Lifestyle

No More Kids: 10 Reasons Why One Child Is Enough For Me

by Naomi Goodlet

I have one kid, and I'm getting older.

Suddenly, everyone has this expectation that I should have another child. Here are 10 reasons why one kid is enough for me:

1. Babies are hard work

Well, some people strike it lucky with easy babies, but I didn’t. My first child woke me up through the night for 18 months, resulting in me having virtually no memory of her as a baby.

The only things I do remember are endlessly rocking, singing, walking and bouncing her to sleep and tons of milk-vomit. Yes, that’s enough to turn you off having more for a long-ass time.

2. Traveling is easier with one

The three of us fit in a small car and an airplane seat row. We don’t need a big table when we go out for dinner, and we can travel light. Plus, there’s no risk of sibling quarrels on the road.

3. I want to save the planet

Before having a child, I could confidently say I was a low-impact human. I’ve seen first-hand how much waste one child can make, even with using cloth diapers and having conscious parents.

My daughter is only 3, so I know she still has a lifetime worth of consumption and waste ahead of her. The planet doesn’t need more people.

4. I have dreams and goals I don’t want to put off

Like it or not, having a child requires a significant sacrifice from both parents, particularly the primary caregiver. After three years, I’m still trying to get my life back together and identify myself as an individual who just happens to have a child.

Not to mention, I'm trying to scrape together the time to maybe do some exercise, catch up with friends, go out at night, cook a decent meal or read a book.

After having a baby, most women can write-off at least a year of their lives purely for baby-rearing. That’s something I’m just not willing to do again.

5. Having a child is a life-long commitment

Once that baby is born, he or she is yours forever.

You will always be your child's go-to support person, safe place and (sometimes) financial institution. (I know my parents still throw me some cash every now and again. Thanks, guys!)

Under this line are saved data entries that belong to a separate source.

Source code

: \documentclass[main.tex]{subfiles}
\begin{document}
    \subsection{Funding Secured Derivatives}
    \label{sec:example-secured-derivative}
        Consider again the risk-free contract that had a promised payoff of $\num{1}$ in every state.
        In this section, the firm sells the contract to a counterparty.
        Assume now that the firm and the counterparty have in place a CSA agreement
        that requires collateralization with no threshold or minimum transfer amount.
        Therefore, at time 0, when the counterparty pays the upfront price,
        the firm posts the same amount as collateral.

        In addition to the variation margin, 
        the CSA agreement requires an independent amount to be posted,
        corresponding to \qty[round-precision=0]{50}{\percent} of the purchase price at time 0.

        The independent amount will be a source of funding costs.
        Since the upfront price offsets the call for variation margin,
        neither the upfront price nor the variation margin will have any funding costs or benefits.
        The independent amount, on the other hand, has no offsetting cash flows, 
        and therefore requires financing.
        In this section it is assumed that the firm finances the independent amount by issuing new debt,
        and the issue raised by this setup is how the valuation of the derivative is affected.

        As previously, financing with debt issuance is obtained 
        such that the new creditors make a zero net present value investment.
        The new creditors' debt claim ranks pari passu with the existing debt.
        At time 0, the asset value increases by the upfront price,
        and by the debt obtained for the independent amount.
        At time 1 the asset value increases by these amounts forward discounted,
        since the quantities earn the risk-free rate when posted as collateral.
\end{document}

I honestly feel like I’ve already committed myself to enough.

I’m married! That’s pretty epic. I have a mortgage — double epic.

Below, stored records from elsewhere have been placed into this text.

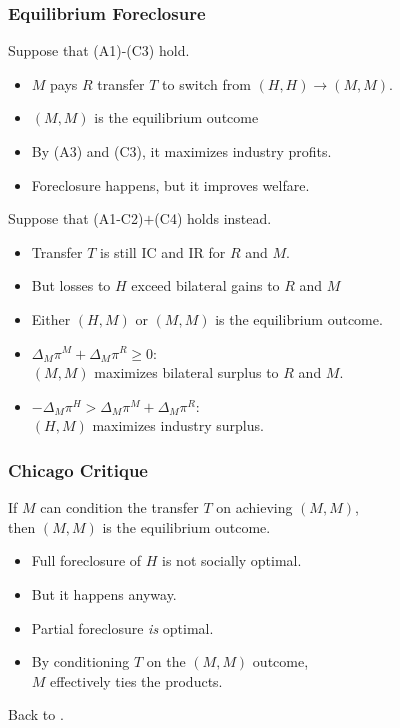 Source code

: \documentclass[aspectratio=169,11pt]{beamer}
\begin{document}
\begin{frame}
\frametitle{Equilibrium Foreclosure}
\small
Suppose that (A1)-(C3) hold. 
\begin{itemize}
\item $M$ pays $R$ transfer $T$ to switch from $(H,H) \rightarrow (M,M)$.
\item $(M,M)$ is the equilibrium outcome 
\item By (A3) and (C3), it maximizes industry profits.
\item Foreclosure happens, but it improves welfare. %
\end{itemize}
\pause
Suppose that (A1-C2)$+$(C4) holds instead.
\begin{itemize}
\item Transfer $T$ is still IC and IR for $R$ and $M$.
\item But losses to $H$ exceed bilateral gains to $R$ and $M$
\item Either $(H,M)$ or $(M,M)$ is the equilibrium outcome.
\item $\Delta_M \pi^M + \Delta_M \pi^R \geq 0$:\\ 
$(M,M)$ maximizes \alert{bilateral surplus} to $R$ and $M$.
\item $-\Delta_M \pi^H  > \Delta_M \pi^M + \Delta_M \pi^R$: \\
$(H,M)$ maximizes \alert{industry surplus}.
\end{itemize}
\end{frame}

\begin{frame}
\frametitle{Chicago Critique}

If $M$ can condition the transfer $T$ on achieving $(M,M)$, \\
then $(M,M)$ is the equilibrium outcome.
\begin{itemize}
\item Full foreclosure of $H$ is \alert{not socially optimal}.
\item But it happens anyway.  
\item Partial foreclosure {\it is} optimal.
\item By conditioning $T$ on the $(M,M)$ outcome, \\ $M$ effectively ties the products.
\end{itemize}
Back to \hyperlink{intuition}{}.
\end{frame}
\end{document}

Okay, so maybe I struggle a little bit with commitment, but I’m changeable. I might want to run off and live in South East Asia one day, and we could do that easily with one kid.

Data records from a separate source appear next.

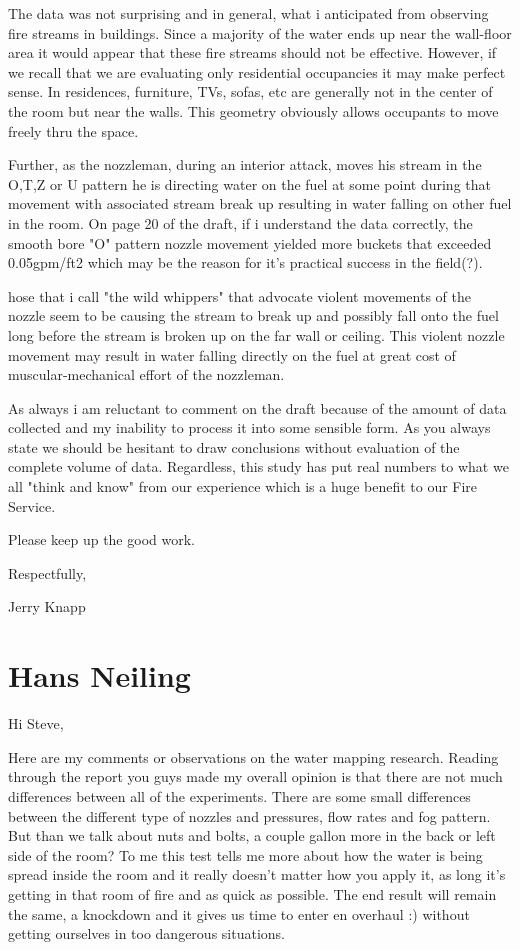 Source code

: \documentclass[12pt,oneside]{book}
\begin{document}
\begin{appendix}
The data was not surprising and in general, what i anticipated from observing fire streams in buildings. Since a majority of the water ends up near the wall-floor area it would appear that these fire streams should not be effective.  However, if we recall that we are evaluating only residential occupancies it may make perfect sense.  In residences, furniture, TVs, sofas, etc are generally not in the center of the room but near the walls.  This geometry obviously allows occupants to move freely thru the space.  
 
Further, as the nozzleman, during an interior attack, moves his stream in the O,T,Z or U pattern he is directing water on the fuel at some point during that movement with associated stream break up resulting in water falling on other fuel in the room.  On page 20 of the draft, if i understand the data correctly, the smooth bore "O" pattern nozzle movement yielded more buckets that exceeded 0.05gpm/ft2 which may be the reason for it's practical success in the field(?).
 
 hose that i call "the wild whippers" that advocate violent movements of the nozzle seem to be causing the stream to break up and possibly fall onto the fuel long before the stream is broken up on the far wall or ceiling.  This violent nozzle movement may result in water falling directly on the fuel at great cost of muscular-mechanical effort of the nozzleman.
 
As always i am reluctant to comment on the draft because of the amount of data collected and my inability to process it into some sensible form.  As you always state we should be hesitant to draw conclusions without evaluation of the complete volume of data.  Regardless, this study has put real numbers to what we all "think and know" from our experience which is a huge benefit to our Fire Service.
 
Please keep up the good work.
 
Respectfully,
 
Jerry Knapp

\section{Hans Neiling}

Hi Steve,
 
Here are my comments or observations on the water mapping research. Reading through the report you guys made my overall opinion is that there are not much differences between all of the experiments. There are some small differences between the different type of nozzles and pressures, flow rates and fog pattern. But than we talk about nuts and bolts, a couple gallon more in the back or left side of the room? To me this test tells me more about how the water is being spread inside the room and it really doesn't matter how you apply it, as long it's getting in that room of fire and as quick as possible. The end result will remain the same, a knockdown and it gives us time to enter en overhaul :) without getting ourselves in too dangerous situations.
 

\end{appendix}
\end{document}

6. More children means more expenses

As my daughter gets older, the more money we need to spend on her food, clothes, schooling and activities. I can add up how expensive it would be to put another child into the mix.

At the moment, money is tight, but I’m grateful to say it isn’t a big source of stress in our young family.

Having another little person drawing our funds could tip the balance, and push us into chronic financial stress.

Um, no thanks.

7. There’s not enough of me to go around.

To be honest, I’m spread thin as it is. I know plenty of women who have two or more children and are constantly struggling to find time for themselves, keep fit, study, socialize (child-free), work or follow their dreams.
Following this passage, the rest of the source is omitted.